There is never a basic way to explain a philosophy, but the premise of Ubuntu lies in the ideas that shared value and personhood is what makes us who we are. Whatever you do in life has an effect on others and on society. Many African philosophers, such as John Mbiti who I have quoted below, have written about the subject. I will delve into more of their works throughout my research, but let’s start somewhere.
“I am because we are“
Growing up In South Africa I was always aware of the idea of Ubuntu, but it wasn’t until I was much older that I really starting understanding what it meant and how powerful it is. I was introduced to the theories behind it while I was studying my undergraduate in South Africa. One figure kept standing out, Archbishop Desmond Tutu.

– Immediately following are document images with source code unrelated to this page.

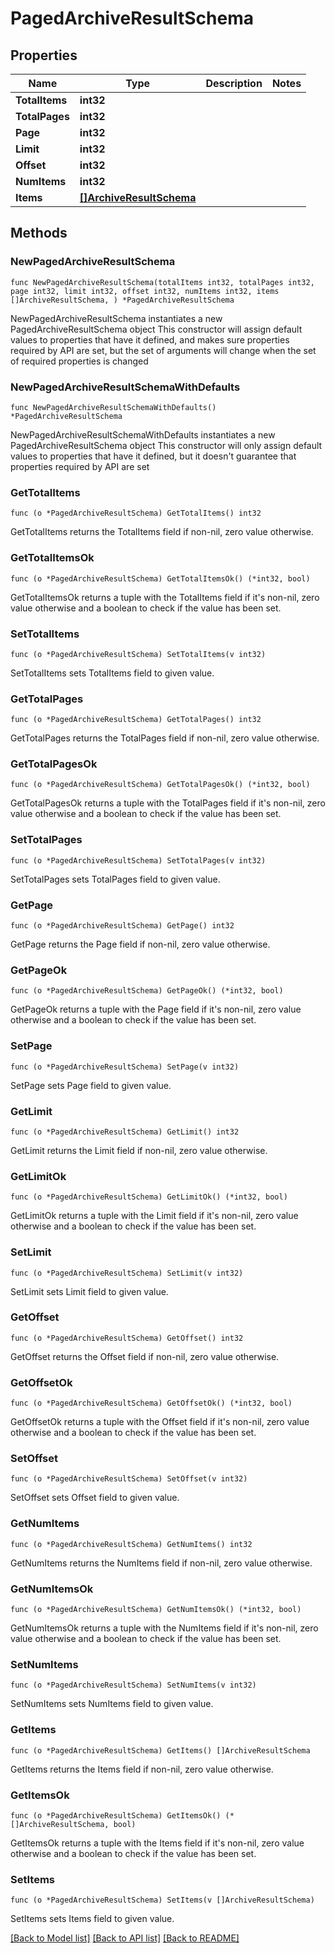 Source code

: # PagedArchiveResultSchema

## Properties

Name | Type | Description | Notes
------------ | ------------- | ------------- | -------------
**TotalItems** | **int32** |  | 
**TotalPages** | **int32** |  | 
**Page** | **int32** |  | 
**Limit** | **int32** |  | 
**Offset** | **int32** |  | 
**NumItems** | **int32** |  | 
**Items** | [**[]ArchiveResultSchema**](ArchiveResultSchema.md) |  | 

## Methods

### NewPagedArchiveResultSchema

`func NewPagedArchiveResultSchema(totalItems int32, totalPages int32, page int32, limit int32, offset int32, numItems int32, items []ArchiveResultSchema, ) *PagedArchiveResultSchema`

NewPagedArchiveResultSchema instantiates a new PagedArchiveResultSchema object
This constructor will assign default values to properties that have it defined,
and makes sure properties required by API are set, but the set of arguments
will change when the set of required properties is changed

### NewPagedArchiveResultSchemaWithDefaults

`func NewPagedArchiveResultSchemaWithDefaults() *PagedArchiveResultSchema`

NewPagedArchiveResultSchemaWithDefaults instantiates a new PagedArchiveResultSchema object
This constructor will only assign default values to properties that have it defined,
but it doesn't guarantee that properties required by API are set

### GetTotalItems

`func (o *PagedArchiveResultSchema) GetTotalItems() int32`

GetTotalItems returns the TotalItems field if non-nil, zero value otherwise.

### GetTotalItemsOk

`func (o *PagedArchiveResultSchema) GetTotalItemsOk() (*int32, bool)`

GetTotalItemsOk returns a tuple with the TotalItems field if it's non-nil, zero value otherwise
and a boolean to check if the value has been set.

### SetTotalItems

`func (o *PagedArchiveResultSchema) SetTotalItems(v int32)`

SetTotalItems sets TotalItems field to given value.


### GetTotalPages

`func (o *PagedArchiveResultSchema) GetTotalPages() int32`

GetTotalPages returns the TotalPages field if non-nil, zero value otherwise.

### GetTotalPagesOk

`func (o *PagedArchiveResultSchema) GetTotalPagesOk() (*int32, bool)`

GetTotalPagesOk returns a tuple with the TotalPages field if it's non-nil, zero value otherwise
and a boolean to check if the value has been set.

### SetTotalPages

`func (o *PagedArchiveResultSchema) SetTotalPages(v int32)`

SetTotalPages sets TotalPages field to given value.


### GetPage

`func (o *PagedArchiveResultSchema) GetPage() int32`

GetPage returns the Page field if non-nil, zero value otherwise.

### GetPageOk

`func (o *PagedArchiveResultSchema) GetPageOk() (*int32, bool)`

GetPageOk returns a tuple with the Page field if it's non-nil, zero value otherwise
and a boolean to check if the value has been set.

### SetPage

`func (o *PagedArchiveResultSchema) SetPage(v int32)`

SetPage sets Page field to given value.


### GetLimit

`func (o *PagedArchiveResultSchema) GetLimit() int32`

GetLimit returns the Limit field if non-nil, zero value otherwise.

### GetLimitOk

`func (o *PagedArchiveResultSchema) GetLimitOk() (*int32, bool)`

GetLimitOk returns a tuple with the Limit field if it's non-nil, zero value otherwise
and a boolean to check if the value has been set.

### SetLimit

`func (o *PagedArchiveResultSchema) SetLimit(v int32)`

SetLimit sets Limit field to given value.


### GetOffset

`func (o *PagedArchiveResultSchema) GetOffset() int32`

GetOffset returns the Offset field if non-nil, zero value otherwise.

### GetOffsetOk

`func (o *PagedArchiveResultSchema) GetOffsetOk() (*int32, bool)`

GetOffsetOk returns a tuple with the Offset field if it's non-nil, zero value otherwise
and a boolean to check if the value has been set.

### SetOffset

`func (o *PagedArchiveResultSchema) SetOffset(v int32)`

SetOffset sets Offset field to given value.


### GetNumItems

`func (o *PagedArchiveResultSchema) GetNumItems() int32`

GetNumItems returns the NumItems field if non-nil, zero value otherwise.

### GetNumItemsOk

`func (o *PagedArchiveResultSchema) GetNumItemsOk() (*int32, bool)`

GetNumItemsOk returns a tuple with the NumItems field if it's non-nil, zero value otherwise
and a boolean to check if the value has been set.

### SetNumItems

`func (o *PagedArchiveResultSchema) SetNumItems(v int32)`

SetNumItems sets NumItems field to given value.


### GetItems

`func (o *PagedArchiveResultSchema) GetItems() []ArchiveResultSchema`

GetItems returns the Items field if non-nil, zero value otherwise.

### GetItemsOk

`func (o *PagedArchiveResultSchema) GetItemsOk() (*[]ArchiveResultSchema, bool)`

GetItemsOk returns a tuple with the Items field if it's non-nil, zero value otherwise
and a boolean to check if the value has been set.

### SetItems

`func (o *PagedArchiveResultSchema) SetItems(v []ArchiveResultSchema)`

SetItems sets Items field to given value.



[[Back to Model list]](../README.md#documentation-for-models) [[Back to API list]](../README.md#documentation-for-api-endpoints) [[Back to README]](../README.md)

“Ubuntu is very difficult to render into a Western language. It speaks of the very essence of being human. When we want to give high praise to someone we say, ‘Yu, u nobunto’; ‘Hey so-and-so hasubuntu.’ Then you are generous, you are hospitable, you are friendly and caring and compassionate. You share what you have. It is to say, ‘My humanity is inextricably bound up in yours.’ We belong in a bundle of life.” – Desmond Tutu, No Future Without Forgiveness.
This is quite a big concept to grasp and I needed to break it down into language that I could make sense of and adapt to my work.
I discovered a book, Everyday Ubuntu, by a young author called Mungi Ngomane. Within the colourful pages, she breaks down the lessons of Ubuntu that she has grown up with and presents it to the reader as material that can be understood by all audiences. She also happens to be the granddaughter of archbishop Desmond Tutu, so I assume this is a reliable source for my research.